Home NASIONAL Ayah di Tuban Tega Perkosa Anak Tiri Hingga 8 Kali Gegara Tak...

Ayah di Tuban Tega Perkosa Anak Tiri Hingga 8 Kali Gegara Tak Dijatah Istri

10
0

Ayah di Tuban Tega Perkosa Anak Tiri Hingga 8 Kali Gegara Tak Dijatah Istri – Seorang ayah di Tuban tega memperkosa anak tirinya. Aksi bejat yang dilakukan oleh ayah tirinya itu kepada korban sudah sebanyak delapan kali.

Ayah tiri yang diketahui bernama Arifin (34), saat ini sudah mendekam di balik jeruji penjara usai dilaporkan oleh ibu kandung korban yang sekarang sudah menjadi mantan istrinya. Di hadapan polisi, pelaku mengaku nekat memperkosa anak tirinya karena tidak pernah mendapatkan nafkah batin dari istrinya.
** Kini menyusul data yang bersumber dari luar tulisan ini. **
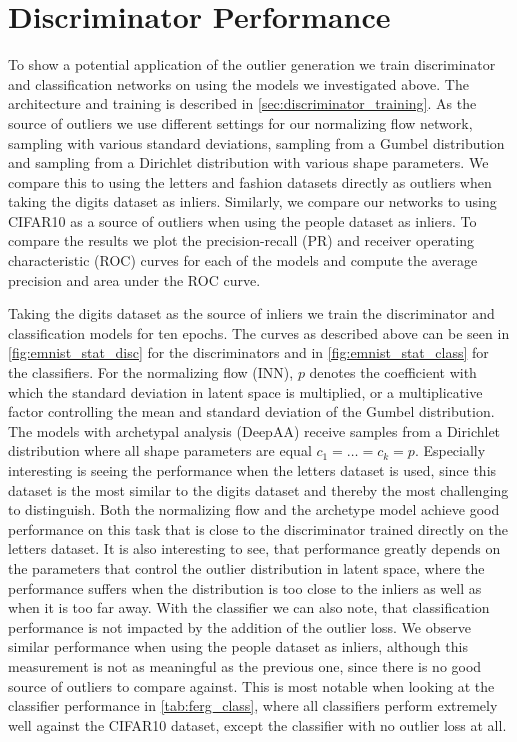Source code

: \section{Discriminator Performance}%
\label{sec:discriminator_performance}

To show a potential application of the outlier generation we train
discriminator and classification networks on using the models we investigated
above. The architecture and training is described in
\autoref{sec:discriminator_training}. As the source of outliers we use
different settings for our normalizing flow network, sampling with various
standard deviations, sampling from a Gumbel distribution and sampling from a
Dirichlet distribution with various shape parameters. We compare this to using
the letters and fashion datasets directly as outliers when taking the digits
dataset as inliers. Similarly, we compare our networks to using CIFAR10 as a
source of outliers when using the people dataset as inliers. To compare the
results we plot the precision-recall (PR) and receiver operating characteristic
(ROC) curves for each of the models and compute the average precision and area
under the ROC curve.

Taking the digits dataset as the source of inliers we train the discriminator
and classification models for ten epochs. The curves as described above can be
seen in \autoref{fig:emnist_stat_disc} for the discriminators and in
\autoref{fig:emnist_stat_class} for the classifiers. For the normalizing flow
(INN), $p$ denotes the coefficient with which the standard deviation in latent
space is multiplied, or a multiplicative factor controlling the mean and
standard deviation of the Gumbel distribution. The models with archetypal
analysis (DeepAA) receive samples from a Dirichlet distribution where all shape
parameters are equal $c_1 = \dots = c_k = p$. Especially interesting is seeing
the performance when the letters dataset is used, since this dataset is the
most similar to the digits dataset and thereby the most challenging to
distinguish. Both the normalizing flow and the archetype model achieve good
performance on this task that is close to the discriminator trained directly on
the letters dataset. It is also interesting to see, that performance greatly
depends on the parameters that control the outlier distribution in latent
space, where the performance suffers when the distribution is too close to the
inliers as well as when it is too far away. With the classifier we can also
note, that classification performance is not impacted by the addition of the
outlier loss. We observe similar performance when using the people dataset as
inliers, although this measurement is not as meaningful as the previous one,
since there is no good source of outliers to compare against. This is most
notable when looking at the classifier performance in \autoref{tab:ferg_class},
where all classifiers perform extremely well against the CIFAR10 dataset,
except the classifier with no outlier loss at all.

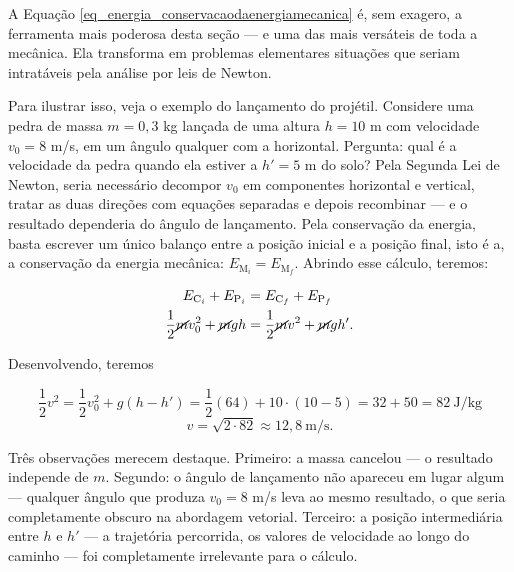 
A Equação \eqref{eq_energia_conservacaodaenergiamecanica} é, sem exagero, a ferramenta mais poderosa desta seção --- e uma
das mais versáteis de toda a mecânica. Ela transforma em problemas
elementares situações que seriam intratáveis pela análise por leis de Newton.

Para ilustrar isso, veja o exemplo do lançamento do projétil. Considere uma pedra de massa $m = 0{,}3$
kg lançada de uma altura $h = 10$ m com velocidade $v_0 = 8$ m/s, em um ângulo
qualquer com a horizontal. Pergunta: qual é a velocidade da pedra quando ela estiver
a $h' = 5$ m do solo? Pela Segunda Lei de Newton, seria necessário decompor $v_0$ em
componentes horizontal e vertical, tratar as duas direções com equações separadas e
depois recombinar --- e o resultado dependeria do ângulo de lançamento. Pela
conservação da energia, basta escrever um único balanço entre a posição inicial e a
posição final, isto é a, a conservação da energia mecânica: $E_{\text{M}_i} = E_{\text{M}_f}.$ Abrindo esse cálculo, teremos:

\begin{align}
    E_{\text{C}_i} + E_{\text{P}_i} &=  E_{\text{C}_f} + E_{\text{P}_f} \nonumber \\
     \frac{1}{2} \cancel mv_0^2 + \cancel mgh &= \frac{1}{2} \cancel mv^2 + \cancel mgh'. \nonumber
\end{align}
%

Desenvolvendo, teremos

\begin{equation*}
    \frac{1}{2}v^2 = \frac{1}{2}v_0^2 + g(h - h')
    = \frac{1}{2}(64) + 10 \cdot (10 - 5) = 32 + 50 = 82\ \text{J/kg}
\end{equation*}
%
\begin{equation*}
    v = \sqrt{2 \cdot 82} \approx 12{,}8\ \text{m/s.}
\end{equation*}

Três observações merecem destaque. Primeiro: a massa cancelou --- o resultado
independe de $m$. Segundo: o ângulo de lançamento não apareceu em lugar algum ---
qualquer ângulo que produza $v_0 = 8$ m/s leva ao mesmo resultado, o que seria
completamente obscuro na abordagem vetorial. Terceiro: a posição intermediária entre
$h$ e $h'$ --- a trajetória percorrida, os valores de velocidade ao longo do caminho
--- foi completamente irrelevante para o cálculo.

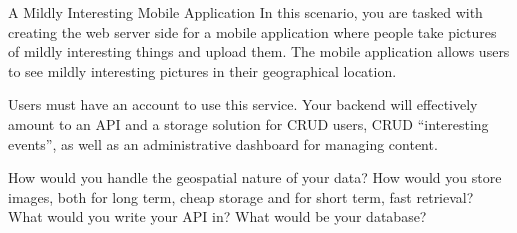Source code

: \documentclass{homework}
\begin{document}
\newpage
\begin{problem}[4]{A Mildly Interesting Mobile Application}
    In this scenario, you are tasked with creating the web server side for a mobile application where people take pictures of mildly interesting things and upload them. The mobile application allows users to see mildly interesting pictures in their geographical location.
    
    \vskip 1mm

    Users must have an account to use this service. Your backend will effectively amount to an API and a storage solution for CRUD users, CRUD ``interesting events'', as well as an administrative dashboard for managing content.
    
    \vskip 1mm

    How would you handle the geospatial nature of your data? How would you store images, both for long term, cheap storage and for short term, fast retrieval? What would you write your API in? What would be your database?
\end{problem}
\end{document}
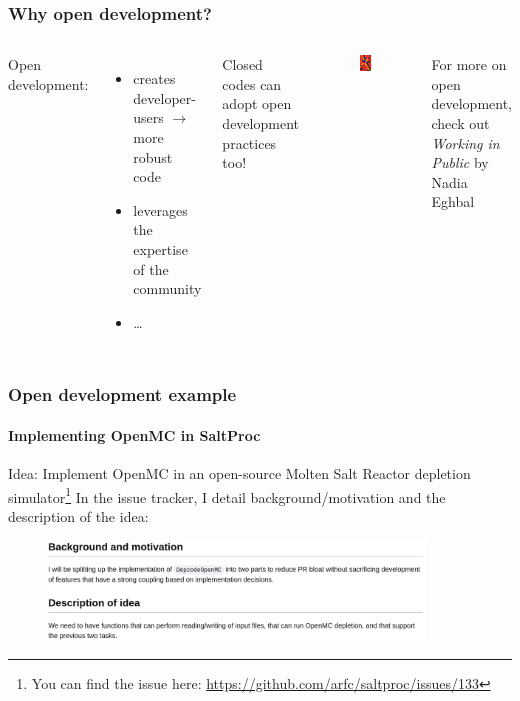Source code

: \begin{frame}
  \frametitle{Why open development?} 
  \begin{columns}
      \column[t]{5cm}
      Open development:
      \begin{itemize}
          \item creates developer-users $\rightarrow$ more robust code
          \item leverages the expertise of the community 
          \item \ldots 
      \end{itemize}

      Closed codes can adopt open development practices too!

      \column[t]{5cm}
      \begin{figure}[htpb]
          \centering
          \includegraphics[width=2cm]{images/working-in-public.png}
      \end{figure}
      For more on open development, check out {\it Working in Public} by Nadia Eghbal \cite{eghbal_working_2020}

      
  \end{columns}
\end{frame}

\begin{frame}[fragile]
    \frametitle{Open development example}
    \framesubtitle{Implementing OpenMC in SaltProc}

    Idea: Implement OpenMC in an open-source Molten Salt Reactor depletion simulator\footnote{You can find the issue here: \url{https://github.com/arfc/saltproc/issues/133}} 
    \newline
    \newline
    In the issue tracker, I detail background/motivation and the description of the idea:


    \vspace{0.5cm}
    \begin{figure}[htpb]
        \centering
        \includegraphics[width=10cm]{images/open-dev-ex1.png}
    \end{figure}

    
\end{frame}

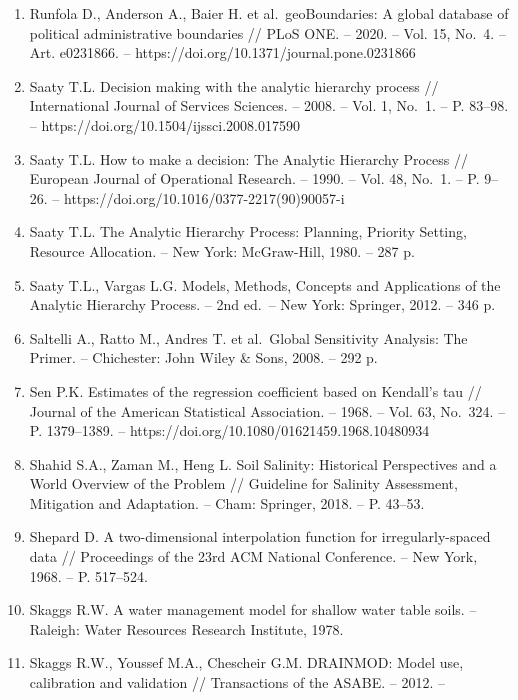 \begin{enumerate}
  Rouse J.W., Haas R.H., Schell J.A., Deering D.W. Monitoring vegetation
  systems in the Great Plains with ERTS // Third ERTS Symposium, NASA
  SP-351. -- Washington, 1974. -- Vol. 1. -- P. 309--317.
\item
  Runfola D., Anderson A., Baier H. et al.~geoBoundaries: A global
  database of political administrative boundaries // PLoS ONE. -- 2020.
  -- Vol. 15, No.~4. -- Art. e0231866. --
  https://doi.org/10.1371/journal.pone.0231866
\item
  Saaty T.L. Decision making with the analytic hierarchy process //
  International Journal of Services Sciences. -- 2008. -- Vol. 1, No.~1.
  -- P. 83--98. -- https://doi.org/10.1504/ijssci.2008.017590
\item
  Saaty T.L. How to make a decision: The Analytic Hierarchy Process //
  European Journal of Operational Research. -- 1990. -- Vol. 48, No.~1.
  -- P. 9--26. -- https://doi.org/10.1016/0377-2217(90)90057-i
\item
  Saaty T.L. The Analytic Hierarchy Process: Planning, Priority Setting,
  Resource Allocation. -- New York: McGraw-Hill, 1980. -- 287 p.
\item
  Saaty T.L., Vargas L.G. Models, Methods, Concepts and Applications of
  the Analytic Hierarchy Process. -- 2nd ed.~-- New York: Springer,
  2012. -- 346 p.
\item
  Saltelli A., Ratto M., Andres T. et al.~Global Sensitivity Analysis:
  The Primer. -- Chichester: John Wiley \& Sons, 2008. -- 292 p.
\item
  Sen P.K. Estimates of the regression coefficient based on Kendall's
  tau // Journal of the American Statistical Association. -- 1968. --
  Vol. 63, No.~324. -- P. 1379--1389. --
  https://doi.org/10.1080/01621459.1968.10480934
\item
  Shahid S.A., Zaman M., Heng L. Soil Salinity: Historical Perspectives
  and a World Overview of the Problem // Guideline for Salinity
  Assessment, Mitigation and Adaptation. -- Cham: Springer, 2018. -- P.
  43--53.
\item
  Shepard D. A two-dimensional interpolation function for
  irregularly-spaced data // Proceedings of the 23rd ACM National
  Conference. -- New York, 1968. -- P. 517--524.
\item
  Skaggs R.W. A water management model for shallow water table soils. --
  Raleigh: Water Resources Research Institute, 1978.
\item
  Skaggs R.W., Youssef M.A., Chescheir G.M. DRAINMOD: Model use,
  calibration and validation // Transactions of the ASABE. -- 2012. --

\end{enumerate}
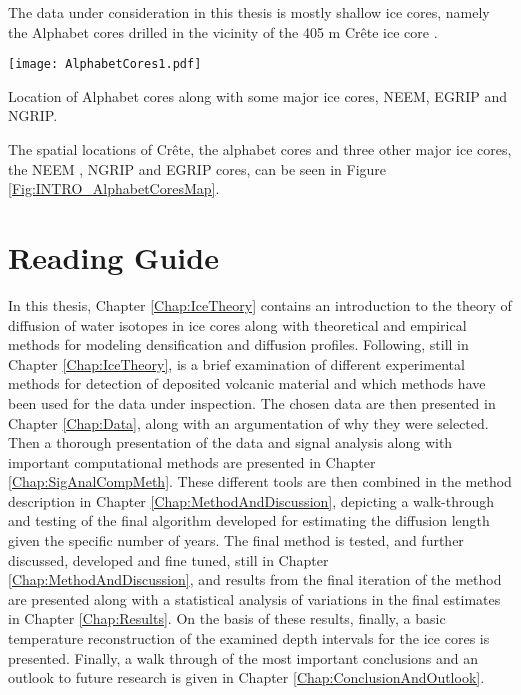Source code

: \documentclass[../../CompleteThesis2/Complete_2ndDraft]{subfiles}
\begin{document}
The data under consideration in this thesis is mostly shallow ice cores, namely the Alphabet cores drilled in the vicinity of the 405 m Crête ice core \cite[H. Clausen and C. Hammer, 1988]{ClausenHammer1988}.
\begin{marginfigure}
	\centering
	\texttt{[image: AlphabetCores1.pdf]}
	\caption[Map of Greenlandic ice core locations]{\footnotesize Location of Alphabet cores along with some major ice cores, NEEM, EGRIP and NGRIP.}
	\label{Fig:INTRO_AlphabetCoresMap}
\end{marginfigure}
The spatial locations of Crête, the alphabet cores and three other major ice cores, the NEEM \cite{GkinisQuistgaard2021}, NGRIP \cite{NGRIP2014} and EGRIP \cite{EGRIP2016} cores, can be seen in Figure \ref{Fig:INTRO_AlphabetCoresMap}.  


\section[Reading Guide]{Reading Guide}

In this thesis, Chapter \ref{Chap:IceTheory} contains an introduction to the theory of diffusion of water isotopes in ice cores along with theoretical and empirical methods for modeling densification and diffusion profiles. Following, still in Chapter \ref{Chap:IceTheory}, is a brief examination of different experimental methods for detection of deposited volcanic material and which methods have been used for the data under inspection. The chosen data are then presented in Chapter \ref{Chap:Data}, along with an argumentation of why they were selected. Then a thorough presentation of the data and signal analysis along with important computational methods are presented in Chapter \ref{Chap:SigAnalCompMeth}. These different tools are then combined in the method description in Chapter \ref{Chap:MethodAndDiscussion}, depicting a walk-through and testing of the final algorithm developed for estimating the diffusion length given the specific number of years. The final method is tested, and further discussed, developed and fine tuned, still in Chapter \ref{Chap:MethodAndDiscussion}, and results from the final iteration of the method are presented along with a statistical analysis of variations in the final estimates in Chapter \ref{Chap:Results}. On the basis of these results, finally, a basic temperature reconstruction of the examined depth intervals for the ice cores is presented. Finally, a walk through of the most important conclusions and an outlook to future research is given in Chapter \ref{Chap:ConclusionAndOutlook}.
\end{document}
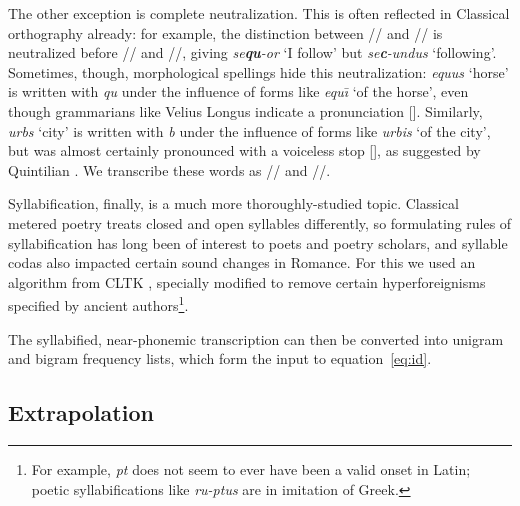 \documentclass[12pt,twoside]{article}
\newcommand{\ipa}[1]{/\textipa{#1}/}
\newcommand{\ipab}[1]{[\textipa{#1}]}
\begin{document}
The other exception is complete neutralization. This is often reflected in Classical orthography already: for example, the distinction between \ipa{k} and \ipa{k\super{w}} is neutralized before \ipa{u} and \ipa{u:}, giving \emph{se\textbf{qu}-or} `I follow' but \emph{se\textbf{c}-undus} `following'. Sometimes, though, morphological spellings hide this neutralization: \emph{equus} `horse' is written with \emph{qu} under the influence of forms like \emph{equ\=\i} `of the horse', even though grammarians like Velius Longus \citep[59.2-8]{longus} indicate a pronunciation \ipab{ekus}. Similarly, \emph{urbs} `city' is written with \emph{b} under the influence of forms like \emph{urbis} `of the city', but was almost certainly pronounced with a voiceless stop \ipab{urps}, as suggested by Quintilian \citep[I.7.7]{quintilian}. We transcribe these words as \ipa{ekus} and \ipa{urps}.

Syllabification, finally, is a much more thoroughly-studied topic. Classical metered poetry treats closed and open syllables differently, so formulating rules of syllabification has long been of interest to poets and poetry scholars, and syllable codas also impacted certain sound changes in Romance. For this we used an algorithm from CLTK \citep{cltk}, specially modified to remove certain hyperforeignisms specified by ancient authors\footnote{For example, \emph{pt} does not seem to ever have been a valid onset in Latin; poetic syllabifications like \emph{ru-ptus} are in imitation of Greek.}.

The syllabified, near-phonemic transcription can then be converted into unigram and bigram frequency lists, which form the input to equation~\ref{eq:id}.

\subsection{Extrapolation}
\end{document}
Arifin ketika ungkap kasus di Mapolres Tuban, pada Senin (29/6/2020) mengatakan bahwa aksi bejat yang dia lakukan itu karena tidak dijatah nafkah batin oleh istri, sejak dirinya pulang dari bekerja di Malaysia sebagai TKI pada November 2019.

Sambil menundukkan wajah, Arifin mengaku bahwa pertama kali dia memperkosa anak tirinya itu di ruang tamu dan rumah yang terletak di sebelah rumah utama pada November lalu.

Selama berhubungan badan dengan anak tirinya yang baru berusia 14 tahun itu, pelaku juga meminta kepada korban untuk tidak menceritakan hal itu kepada ibunya. Dia mengatakan bahwa apa yang mereka lakukan merupakan aib dan lebih baik tidak diceritakan kepada siapa pun termasuk ibunya.

Arifin mengatakan awalnya dia membujuk rayu anak tirinya, kemudian akhirnya mau.

Aksi bejatnya itu akhirnya terbongkar, setelah pelaku bercerai dengan istrinya pada bulan Maret 2020 lalu namun masih tetap berhubungan dengan anak tirinya di luar rumah.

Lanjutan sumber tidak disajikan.